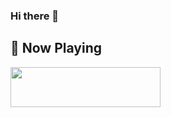 ### Hi there 👋

🎵 Now Playing
---
<a href="https://now-playing-hehoku.vercel.app/now-playing?open"><img src="https://now-playing-hehoku.vercel.app/now-playing" width="240" height="64"></a>


<!--
**hehoku/hehoku** is a ✨ _special_ ✨ repository because its `README.md` (this file) appears on your GitHub profile.

Here are some ideas to get you started:

- 🔭 I’m currently working on ...
- 🌱 I’m currently learning ...
- 👯 I’m looking to collaborate on ...
- 🤔 I’m looking for help with ...
- 💬 Ask me about ...
- 📫 How to reach me: ...
- 😄 Pronouns: ...
- ⚡ Fun fact: ...
-->
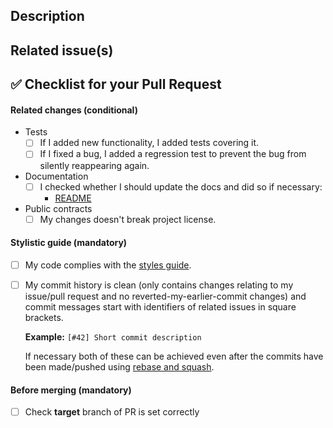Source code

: ## Description

<!--
Describes the nature of your changes. If they are substantial, you should
further subdivide this into a section describing the problem you are solving and
another describing your solution.
-->

## Related issue(s)

<!--
- Short description of how the PR relates to the issue, including an issue link.
For example
- Fixed #100500 by adding lenses to exported items

Write 'None' if there are no related issues (which is discouraged).
-->

## :white_check_mark: Checklist for your Pull Request

<!--
Ideally a PR has all of the checkmarks set.

If something in this list is irrelevant to your PR, you should still set this
checkmark indicating that you are sure it is dealt with (be that by irrelevance).

If you don't set a checkmark (e. g. don't add a test for new functionality),
you must be able to justify that.
-->

#### Related changes (conditional)

- Tests
  - [ ] If I added new functionality, I added tests covering it.
  - [ ] If I fixed a bug, I added a regression test to prevent the bug from
        silently reappearing again.

- Documentation
  - [ ] I checked whether I should update the docs and did so if necessary:
    - [README](../README.md)

- Public contracts
  - [ ] My changes doesn't break project license.

#### Stylistic guide (mandatory)

- [ ] My code complies with the [styles guide](https://github.com/uber-go/guide/blob/master/style.md).
- [ ] My commit history is clean (only contains changes relating to my
      issue/pull request and no reverted-my-earlier-commit changes) and commit
      messages start with identifiers of related issues in square brackets.

  **Example:** `[#42] Short commit description`

  If necessary both of these can be achieved even after the commits have been
  made/pushed using [rebase and squash](https://git-scm.com/docs/git-rebase).

#### Before merging (mandatory)
- [ ] Check __target__  branch of PR is set correctly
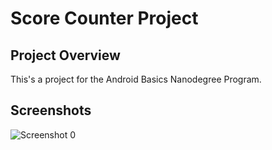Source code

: # Score Counter Project

## Project Overview
This's a project for the Android Basics Nanodegree Program.

## Screenshots

![Screenshot 0](https://github.com/AhmedMouradDev/Android-Basics-Nanodegree_Project-2/blob/master/screenshots/1.jpg?raw=true)
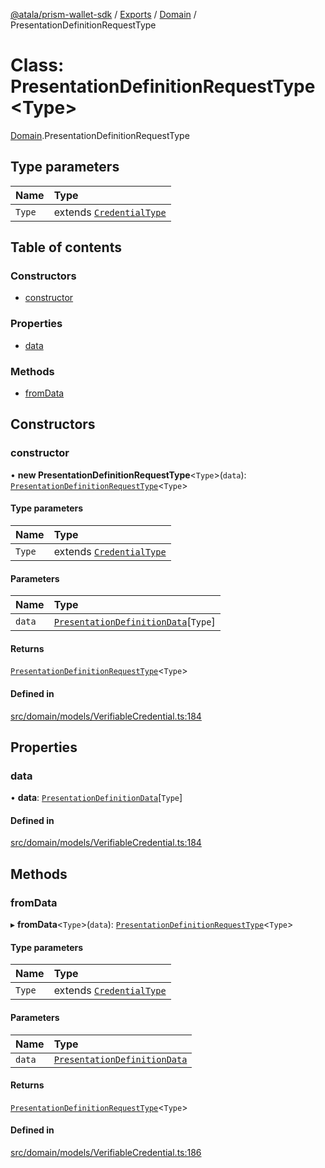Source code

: [@atala/prism-wallet-sdk](../README.md) / [Exports](../modules.md) / [Domain](../modules/Domain.md) / PresentationDefinitionRequestType

# Class: PresentationDefinitionRequestType\<Type\>

[Domain](../modules/Domain.md).PresentationDefinitionRequestType

## Type parameters

| Name | Type |
| :------ | :------ |
| `Type` | extends [`CredentialType`](../enums/Domain.CredentialType.md) |

## Table of contents

### Constructors

- [constructor](Domain.PresentationDefinitionRequestType.md#constructor)

### Properties

- [data](Domain.PresentationDefinitionRequestType.md#data)

### Methods

- [fromData](Domain.PresentationDefinitionRequestType.md#fromdata)

## Constructors

### constructor

• **new PresentationDefinitionRequestType**\<`Type`\>(`data`): [`PresentationDefinitionRequestType`](Domain.PresentationDefinitionRequestType.md)\<`Type`\>

#### Type parameters

| Name | Type |
| :------ | :------ |
| `Type` | extends [`CredentialType`](../enums/Domain.CredentialType.md) |

#### Parameters

| Name | Type |
| :------ | :------ |
| `data` | [`PresentationDefinitionData`](../modules/Domain.md#presentationdefinitiondata)[`Type`] |

#### Returns

[`PresentationDefinitionRequestType`](Domain.PresentationDefinitionRequestType.md)\<`Type`\>

#### Defined in

[src/domain/models/VerifiableCredential.ts:184](https://github.com/input-output-hk/atala-prism-wallet-sdk-ts/blob/1ffdae52df023bad4ba1a76cf6d76793dfc29b80/src/domain/models/VerifiableCredential.ts#L184)

## Properties

### data

• **data**: [`PresentationDefinitionData`](../modules/Domain.md#presentationdefinitiondata)[`Type`]

#### Defined in

[src/domain/models/VerifiableCredential.ts:184](https://github.com/input-output-hk/atala-prism-wallet-sdk-ts/blob/1ffdae52df023bad4ba1a76cf6d76793dfc29b80/src/domain/models/VerifiableCredential.ts#L184)

## Methods

### fromData

▸ **fromData**\<`Type`\>(`data`): [`PresentationDefinitionRequestType`](Domain.PresentationDefinitionRequestType.md)\<`Type`\>

#### Type parameters

| Name | Type |
| :------ | :------ |
| `Type` | extends [`CredentialType`](../enums/Domain.CredentialType.md) |

#### Parameters

| Name | Type |
| :------ | :------ |
| `data` | [`PresentationDefinitionData`](../modules/Domain.md#presentationdefinitiondata) |

#### Returns

[`PresentationDefinitionRequestType`](Domain.PresentationDefinitionRequestType.md)\<`Type`\>

#### Defined in

[src/domain/models/VerifiableCredential.ts:186](https://github.com/input-output-hk/atala-prism-wallet-sdk-ts/blob/1ffdae52df023bad4ba1a76cf6d76793dfc29b80/src/domain/models/VerifiableCredential.ts#L186)

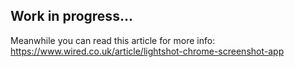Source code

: ## Work in progress...
Meanwhile you can read this article for more info: 
https://www.wired.co.uk/article/lightshot-chrome-screenshot-app
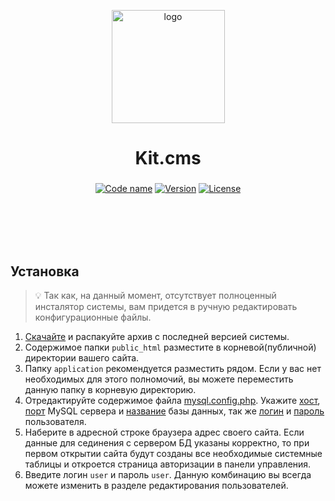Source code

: <p align="center">
  <img src="https://raw.githubusercontent.com/kitcms/docs/master/img/logo-small.png" width="181" height="auto" alt="logo">
</p>

<h1 align="center">Kit.cms</h1>
<h3 align="center"></h3>

<div align="center">
  <!-- Code name -->
  <a href="https://github.com/kitcms/docs"><img src="https://img.shields.io/badge/code%20name-black%20whale-202020.svg?style=flat-square" alt="Code name"/></a>
  <!-- Version -->
  <a href="https://github.com/kitcms/cms/releases"><img src="https://img.shields.io/badge/version-0.2.2-green.svg?style=flat-square" alt="Version"/></a>
  <!-- License -->
  <a href="https://raw.githubusercontent.com/kitcms/cms/master/LICENSE.md"><img src="https://img.shields.io/badge/license-MIT-blue.svg?style=flat-square" alt="License" /></a>
</div>

<br><br><br><br>

## Установка

> :bulb: Так как, на данный момент, отсутствует полноценный инсталятор системы, вам придется в ручную редактировать
конфигурационные файлы.

1. [Скачайте](https://github.com/kitcms/cms/releases/latest) и распакуйте архив с последней версией системы.
2. Содержимое папки ``public_html`` разместите в корневой(публичной) директории вашего сайта.
3. Папку ``application`` рекомендуется разместить рядом. Если у вас нет необходимых для этого полномочий, вы можете переместить данную папку в корневую директорию.
4. Отредактируйте содержимое файла [mysql.config.php](https://github.com/kitcms/cms/blob/0.1.0/application/Configs/mysql.config.php).  Укажите [хост](https://github.com/kitcms/cms/blob/0.1.0/application/Configs/mysql.config.php#L15), [порт](https://github.com/kitcms/cms/blob/0.1.0/application/Configs/mysql.config.php#L15) MySQL сервера и [название](https://github.com/kitcms/cms/blob/0.1.0/application/Configs/mysql.config.php#L15) базы данных, так же [логин](https://github.com/kitcms/cms/blob/0.1.0/application/Configs/mysql.config.php#L16) и [пароль](https://github.com/kitcms/cms/blob/0.1.0/application/Configs/mysql.config.php#L17) пользователя.
5. Наберите в адресной строке браузера адрес своего сайта. Если данные для сединения с сервером БД указаны корректно, то при первом открытии сайта будут созданы все необходимые системные таблицы и откроется страница авторизации в панели управления.
6. Введите логин ``user`` и пароль ``user``. Данную комбинацию вы всегда можете изменить в разделе редактирования пользователей.
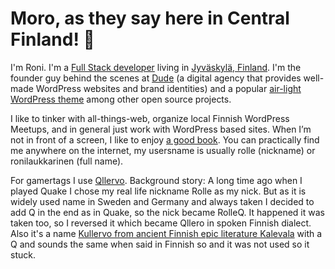 # Moro, as they say here in Central Finland! 👋

I'm Roni. I'm a [Full Stack developer](https://twitter.com/rolle/status/1300716606788702208) living in [Jyväskylä, Finland](https://visitjyvaskyla.fi/en). I'm the founder guy behind the scenes at [Dude](https://www.dude.fi) (a digital agency that provides well-made WordPress websites and brand identities) and a popular [air-light WordPress theme](https://github.com/digitoimistodude/air-light) among other open source projects.

I like to tinker with all-things-web, organize local Finnish WordPress Meetups, and in general just work with WordPress based sites. When I’m not in front of a screen, I like to enjoy [a good book](http://goodreads.com/rolle). You can practically find me anywhere on the internet, my usersname is usually rolle (nickname) or ronilaukkarinen (full name).

For gamertags I use [Qllervo](https://www.overbuff.com/players/pc/Qllervo-2545). Background story: A long time ago when I played Quake I chose my real life nickname Rolle as my nick. But as it is widely used name in Sweden and Germany and always taken I decided to add Q in the end as in Quake, so the nick became RolleQ. It happened it was taken too, so I reversed it which became Qllero in spoken Finnish dialect. Also it's a name [Kullervo from ancient Finnish epic literature Kalevala](https://en.wikipedia.org/wiki/Kullervo) with a Q and sounds the same when said in Finnish so and it was not used so it stuck.

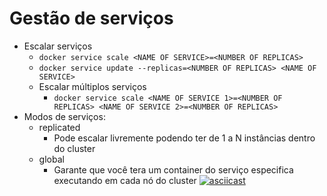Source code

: # Gestão de serviços

* Escalar serviços
  * `docker service scale <NAME OF SERVICE>=<NUMBER OF REPLICAS>`
  * `docker service update --replicas=<NUMBER OF REPLICAS> <NAME OF SERVICE>`
  * Escalar múltiplos serviços
    * `docker service scale <NAME OF SERVICE 1>=<NUMBER OF REPLICAS> <NAME OF SERVICE 2>=<NUMBER OF REPLICAS>`
* Modos de serviços:
  * replicated
    * Pode escalar livremente podendo ter de 1 a N instâncias dentro do cluster
  * global
    * Garante que você tera um container do serviço especifica executando em cada nó do cluster
[![asciicast](https://asciinema.org/a/386415.svg)](https://asciinema.org/a/386415)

**WORK TO BE COMPLETED:** Work out how many lines of the records contain the word "можете", and give only that number.

**SOLUTION TO THE EXERCISE:** 2